Work to be completed:
Your copy of the listing should match it exactly, only without pictures.

Provided material:
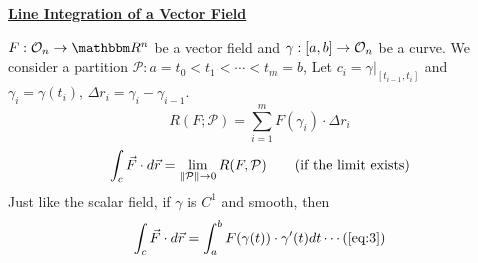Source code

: \documentclass[Analysis-3]{subfiles}
\begin{document}
\begin{center}
    \large \underline{\textbf{Line Integration of a Vector Field} }
\end{center}

$F:\Op{n} \to \R^n$ be a vector field and $\gamma:[a,b] \to \mathcal{O}_{n}$ be a curve. We consider a partition $\mathcal{P}: a =t_0<t_1<\cdots < t_m=b$, Let $c_i = \gamma|_{[t_{i-1},t_i]}$ and $\gamma_i = \gamma(t_i)$, $\Delta r_i = \gamma_{i} - \gamma_{i-1}$.
\[R(F;\mathcal{P})= \sum_{i=1}^m F(\gamma_i)\cdot \Delta r_i\]
\begin{align*}
    \int_c \vec{F}\cdot d\vec{r} = \lim_{\norm{\mathcal{P}}\to 0} R(F,\mathcal{P}) \tag{if the limit exists}
\end{align*}
Just like the scalar field, if $\gamma$ is $C^1$ and smooth, then
\[\int_c \vec{F}\cdot d\vec{r} = \int_a^b F(\gamma(t))\cdot \gamma'(t) dt \label{eq:3} \cdots (\ref{eq:3})\]
\end{document}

The completed task:
Source code

: \documentclass[Analysis-3]{subfiles}
\begin{document}
\begin{center}
    \large \underline{\textbf{Line Integration of a Vector Field} }
\end{center}

$F:\Op{n} \to \R^n$ be a vector field and $\gamma:[a,b] \to \mathcal{O}_{n}$ be a curve. We consider a partition $\mathcal{P}: a =t_0<t_1<\cdots < t_m=b$, Let $c_i = \gamma|_{[t_{i-1},t_i]}$ and $\gamma_i = \gamma(t_i)$, $\Delta r_i = \gamma_{i} - \gamma_{i-1}$.
\[R(F;\mathcal{P})= \sum_{i=1}^m F(\gamma_i)\cdot \Delta r_i\]
\begin{align*}
    \int_c \vec{F}\cdot d\vec{r} = \lim_{\norm{\mathcal{P}}\to 0} R(F,\mathcal{P}) \tag{if the limit exists}
\end{align*}
Just like the scalar field, if $\gamma$ is $C^1$ and smooth, then
\[\int_c \vec{F}\cdot d\vec{r} = \int_a^b F(\gamma(t))\cdot \gamma'(t) dt \label{eq:3} \cdots (\ref{eq:3})\]
\end{document}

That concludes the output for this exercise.